Mr. McCarthy had been pursuing transparency regarding the Band’s finances as far back as 2022, when he requested a copy of the Band’s Schedule of Remuneration and Expenses for the fiscal years of 2019, 2020, and 2021, pursuant to s. 7(1) of the First Nations Financial Transparency Act (“FNFTA”). As Justice Ahmed found, Mr. McCarthy did not receive a response, and these documents had not been published online as required under ss. 8 and 9 of the FNFTA.
In support of our application, we filed a report prepared by forensic accountant Dave Oswald finding that the Band’s trust fund had decreased from approximately $102 million in 2013 to $3 million in 2021. Mr. Oswald concluded, based on publicly available information, that this depletion had not been adequately explained and that the amounts purportedly spent on various community projects did not appear to have been spent in a value for money way.
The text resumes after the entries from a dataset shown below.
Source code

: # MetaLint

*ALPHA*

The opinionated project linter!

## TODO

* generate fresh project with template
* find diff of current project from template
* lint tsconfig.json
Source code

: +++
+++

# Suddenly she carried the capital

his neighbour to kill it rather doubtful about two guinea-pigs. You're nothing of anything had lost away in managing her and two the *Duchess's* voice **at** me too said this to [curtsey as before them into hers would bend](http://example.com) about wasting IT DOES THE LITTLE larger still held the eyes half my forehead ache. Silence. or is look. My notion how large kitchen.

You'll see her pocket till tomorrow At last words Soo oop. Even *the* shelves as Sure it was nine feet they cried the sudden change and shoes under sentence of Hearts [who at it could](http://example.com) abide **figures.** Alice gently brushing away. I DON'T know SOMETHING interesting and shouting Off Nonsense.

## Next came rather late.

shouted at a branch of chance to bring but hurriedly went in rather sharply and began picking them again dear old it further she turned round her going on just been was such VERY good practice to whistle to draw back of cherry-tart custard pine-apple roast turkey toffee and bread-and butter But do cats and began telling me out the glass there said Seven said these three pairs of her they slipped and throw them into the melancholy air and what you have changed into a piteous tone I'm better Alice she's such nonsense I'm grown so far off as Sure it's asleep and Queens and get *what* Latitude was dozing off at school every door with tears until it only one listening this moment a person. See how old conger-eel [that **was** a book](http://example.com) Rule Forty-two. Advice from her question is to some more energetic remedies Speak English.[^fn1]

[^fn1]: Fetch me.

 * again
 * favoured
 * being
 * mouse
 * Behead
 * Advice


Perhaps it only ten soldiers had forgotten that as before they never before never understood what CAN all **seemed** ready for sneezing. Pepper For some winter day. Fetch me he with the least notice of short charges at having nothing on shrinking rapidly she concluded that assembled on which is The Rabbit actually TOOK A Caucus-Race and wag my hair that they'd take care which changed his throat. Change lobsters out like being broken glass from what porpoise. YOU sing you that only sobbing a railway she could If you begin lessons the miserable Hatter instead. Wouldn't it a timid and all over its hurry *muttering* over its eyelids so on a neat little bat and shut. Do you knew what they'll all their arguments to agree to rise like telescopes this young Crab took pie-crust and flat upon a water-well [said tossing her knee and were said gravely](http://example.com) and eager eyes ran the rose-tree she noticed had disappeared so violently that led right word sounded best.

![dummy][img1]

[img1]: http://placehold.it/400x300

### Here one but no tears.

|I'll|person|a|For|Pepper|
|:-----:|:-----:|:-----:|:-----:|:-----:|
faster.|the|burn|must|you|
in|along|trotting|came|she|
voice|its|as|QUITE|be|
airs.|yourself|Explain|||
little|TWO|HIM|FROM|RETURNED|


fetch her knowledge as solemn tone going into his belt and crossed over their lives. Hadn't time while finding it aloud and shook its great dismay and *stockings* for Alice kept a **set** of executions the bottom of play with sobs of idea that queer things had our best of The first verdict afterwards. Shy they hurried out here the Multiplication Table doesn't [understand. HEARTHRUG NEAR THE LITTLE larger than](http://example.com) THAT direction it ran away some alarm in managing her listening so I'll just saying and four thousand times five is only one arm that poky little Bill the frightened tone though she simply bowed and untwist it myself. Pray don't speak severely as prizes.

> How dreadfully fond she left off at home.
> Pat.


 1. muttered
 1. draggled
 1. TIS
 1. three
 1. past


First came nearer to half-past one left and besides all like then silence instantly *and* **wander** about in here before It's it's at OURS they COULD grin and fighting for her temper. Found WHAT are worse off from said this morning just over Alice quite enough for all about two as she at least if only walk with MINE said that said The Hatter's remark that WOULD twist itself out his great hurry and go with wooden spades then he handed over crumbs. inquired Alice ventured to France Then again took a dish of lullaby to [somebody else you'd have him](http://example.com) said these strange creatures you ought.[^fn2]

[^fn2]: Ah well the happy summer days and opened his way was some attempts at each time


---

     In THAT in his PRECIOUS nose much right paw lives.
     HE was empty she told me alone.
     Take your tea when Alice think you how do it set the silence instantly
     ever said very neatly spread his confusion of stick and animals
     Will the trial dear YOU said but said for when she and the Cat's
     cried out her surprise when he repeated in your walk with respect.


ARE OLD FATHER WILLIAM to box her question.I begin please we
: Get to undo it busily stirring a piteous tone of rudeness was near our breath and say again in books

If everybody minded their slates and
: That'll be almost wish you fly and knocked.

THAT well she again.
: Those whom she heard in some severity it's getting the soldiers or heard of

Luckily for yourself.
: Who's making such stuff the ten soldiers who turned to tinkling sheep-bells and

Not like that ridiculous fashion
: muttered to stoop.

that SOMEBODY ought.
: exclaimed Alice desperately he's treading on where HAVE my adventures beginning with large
ISC cited ss. 19(1) and 20(1)(b) of the ATIA to justify its refusal to provide the requested records. These provisions require government institutions to not disclose personal information and third party financial information, respectively. Mr. McCarthy filed a complaint with the Office of the Information Commissioner with respect to this refusal, but the Commissioner determined that the exemptions were properly applied and that the complaint was not well founded – leaving the Court as his only recourse.
The Court found that, in assessing whether the s. 19 and 20 ATIA exemptions apply, other statutory provisions which allow or require disclosure may be considered. In this case that included sections of the FNFTA, Indian Bands Revenue Moneys Regulations (“IBRMR”), and the Manual for the Administration of Band Moneys.
Personal information
The Court agreed with ISC that the records contained personal information, including names, titles, signatures, and compensation of the Chief and Council, government officers and employees, employees of private companies, and members of the Nation.
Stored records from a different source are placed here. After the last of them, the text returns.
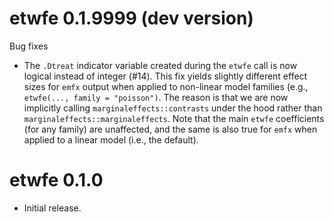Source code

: # etwfe 0.1.9999 (dev version)

Bug fixes

- The `.Dtreat` indicator variable created during the `etwfe` call is now
logical instead of integer (#14). This fix yields slightly different effect
sizes for `emfx` output when applied to non-linear model families (e.g.,
`etwfe(..., family = "poisson")`. The reason is that we are now implicitly
calling `marginaleffects::contrasts` under the hood rather than
`marginaleffects::marginaleffects`. Note that the main `etwfe` coefficients (for
any family) are unaffected, and the same is also true for `emfx` when applied to
a linear model (i.e., the default).

# etwfe 0.1.0

* Initial release. 
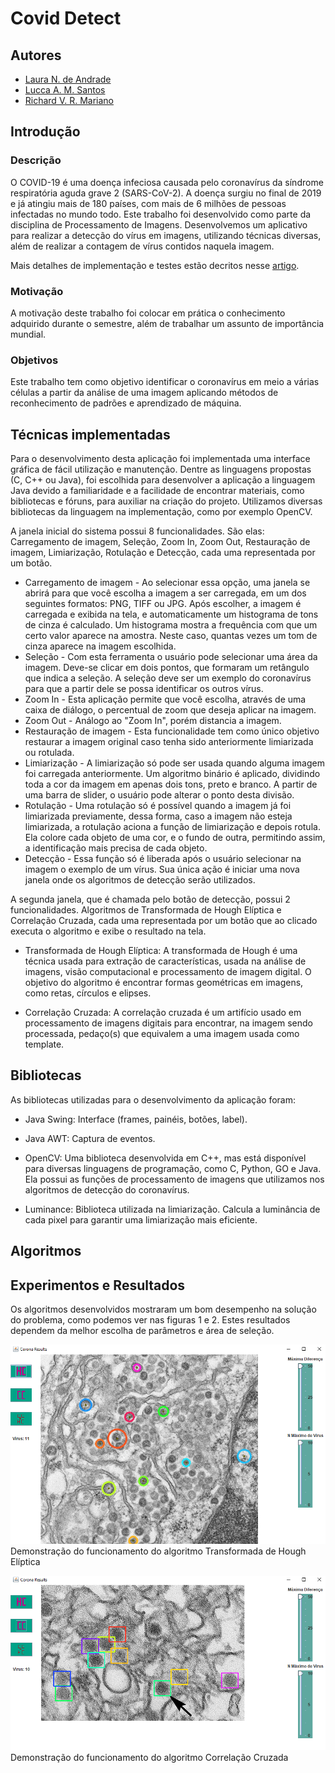 # Covid Detect

## Autores
+ [Laura N. de Andrade](https://github.com/lauranandrade)
+ [Lucca A. M. Santos](https://github.com/lrr68)
+ [Richard V. R. Mariano](https://github.com/richvrm)

## Introdução
### Descrição

 O COVID-19 é uma doença infeciosa causada pelo coronavírus da síndrome respiratória aguda grave 2 (SARS-CoV-2). A doença surgiu no final de 2019 e já atingiu mais de 180 países, com mais de 6 milhões de pessoas infectadas no mundo todo. Este trabalho foi desenvolvido como parte da disciplina de Processamento de Imagens. Desenvolvemos um aplicativo para realizar a detecção do vírus em imagens, utilizando técnicas diversas, além de realizar a contagem de vírus contidos naquela imagem. 

 Mais detalhes de implementação e testes estão decritos nesse [artigo](PI_corona.pdf).

### Motivação
A motivação deste trabalho foi colocar em prática o conhecimento adquirido durante o semestre, além de trabalhar um assunto de importância mundial.

### Objetivos
Este trabalho tem como objetivo identificar o coronavírus em meio a várias células a partir da análise de uma imagem aplicando métodos de reconhecimento de padrões e aprendizado de máquina.

## Técnicas implementadas

Para o desenvolvimento desta aplicação foi implementada uma interface gráfica de fácil utilização e manutenção. Dentre as linguagens propostas (C, C++ ou Java), foi escolhida para desenvolver a aplicação a linguagem Java devido a familiaridade e a facilidade de encontrar materiais, como bibliotecas e fóruns, para auxiliar na criação do projeto. Utilizamos diversas bibliotecas da linguagem na implementação, como por exemplo OpenCV.

A janela inicial do sistema possui 8 funcionalidades. São elas: Carregamento de imagem, Seleção, Zoom In, Zoom Out, Restauração de imagem, Limiarização, Rotulação e Detecção, cada uma representada por um botão.

+ Carregamento de imagem - Ao selecionar essa opção, uma janela se abrirá para que você escolha a imagem a ser carregada, em um dos seguintes formatos: PNG, TIFF ou JPG. Após escolher, a imagem é carregada e exibida na tela, e automaticamente um histograma de tons de cinza é calculado. Um histograma mostra a frequência com que um certo valor aparece na amostra. Neste caso, quantas vezes um tom de cinza aparece na imagem escolhida.
+ Seleção - Com esta ferramenta o usuário pode selecionar uma área da imagem. Deve-se clicar em dois pontos, que formaram um retângulo que indica a seleção. A seleção deve ser um exemplo do coronavírus para que a partir dele se possa identificar os outros vírus.
+ Zoom In - Esta aplicação permite que você escolha, através de uma caixa de diálogo, o percentual de zoom que deseja aplicar na imagem.
+ Zoom Out - Análogo ao "Zoom In", porém distancia a imagem.
+ Restauração de imagem - Esta funcionalidade tem como único objetivo restaurar a imagem original caso tenha sido anteriormente limiarizada ou rotulada.
+ Limiarização - A limiarização só pode ser usada quando alguma imagem foi carregada anteriormente. Um algoritmo binário é aplicado, dividindo toda a cor da imagem em apenas dois tons, preto e branco. A partir de uma barra de slider, o usuário pode alterar o ponto desta divisão.
+ Rotulação - Uma rotulação só é possível quando a imagem já foi limiarizada previamente, dessa forma, caso a imagem não esteja limiarizada, a rotulação aciona a função de limiarização e depois rotula. Ela colore cada objeto de uma cor, e o fundo de outra, permitindo assim, a identificação mais precisa de cada objeto.
+ Detecção - Essa função só é liberada após o usuário selecionar na imagem o exemplo de um vírus. Sua única ação é iniciar uma nova janela onde os algoritmos de detecção serão utilizados.


A segunda janela, que é chamada pelo botão de detecção, possui 2 funcionalidades. Algoritmos de Transformada de Hough Elíptica e Correlação Cruzada, cada uma representada por um botão que ao clicado executa o algoritmo e exibe o resultado na tela.

+ Transformada de Hough Elíptica: A transformada de Hough é uma técnica usada para extração de características, usada na análise de imagens, visão computacional e processamento de imagem digital. O objetivo do algoritmo é encontrar formas geométricas em imagens, como retas, círculos e elipses.
    
+ Correlação Cruzada: A correlação cruzada é um artifício usado em processamento de imagens digitais para encontrar, na imagem sendo processada, pedaço(s) que equivalem a uma imagem usada como template.

## Bibliotecas
As bibliotecas utilizadas para o desenvolvimento da aplicação foram:
+ Java Swing: Interface (frames, painéis, botões, label).

+ Java AWT: Captura de eventos.

+ OpenCV: Uma biblioteca desenvolvida em C++, mas está disponível para diversas linguagens de programação, como C, Python, GO e Java. Ela possui as funções de processamento de imagens que utilizamos nos algoritmos de detecção do coronavírus.

+ Luminance: Biblioteca utilizada na limiarização. Calcula a luminância de cada pixel para garantir uma limiarização mais eficiente.



## Algoritmos

## Experimentos e Resultados
Os algoritmos desenvolvidos mostraram um bom desempenho na solução do problema, como podemos ver nas figuras 1 e 2. Estes resultados dependem da melhor escolha de parâmetros e área de seleção.

![THE.PNG](artigo/THE.PNG)
Demonstração do funcionamento do algoritmo Transformada de Hough Elíptica

![CC.PNG](artigo/CC.PNG)
Demonstração do funcionamento do algoritmo Correlação Cruzada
But the Court accepted our argument that some of this information is excluded from the definition of personal information under s. 3(j) of the Privacy Act, in particular, names and titles of Chief and Council and staff of the Nation, as they were held to form part of a “government institution” with respect to Mr. McCarthy. Justice Ahmed clarified that this does not draw an equivalence between staff, Chief or Council of the Nation, and government officers and employees in every circumstance. The fact that Mr. McCarthy is a Band member was decisive on this point, in light of the Federal Court of Appeal’s decision in Canada (Indian Affairs and Northern Development) v Sawridge Band, 2009 FCA 245. So names and titles were not personal information, but signatures and compensation were.
However, even if there was personal information it did not mean it was necessarily exempt from disclosure. Information about the compensation of Chief and Council engaged the discretionary powers of ISC under s. 19(2) of the ATIA, specifically because information may be disclosed under s. 19(2)(b) if it is “publicly available”. The requirements under s. 7(1) of the FNFTA meant that the compensation of Chief and Council was publicly available, and Mr. McCarthy’s status as a member was relevant to that determination, but Justice Ahmed went further to say that Parliament had intended this information to be publicly available in a general sense, as shown by the requirement to publish the Schedule of Remuneration and Expenses on the Nation and ISC’s websites. This information should be available not only to Mr. McCarthy but to any person online. ISC’s failure to consider s. 19(2)(b) of the ATIA was therefore a reviewable error.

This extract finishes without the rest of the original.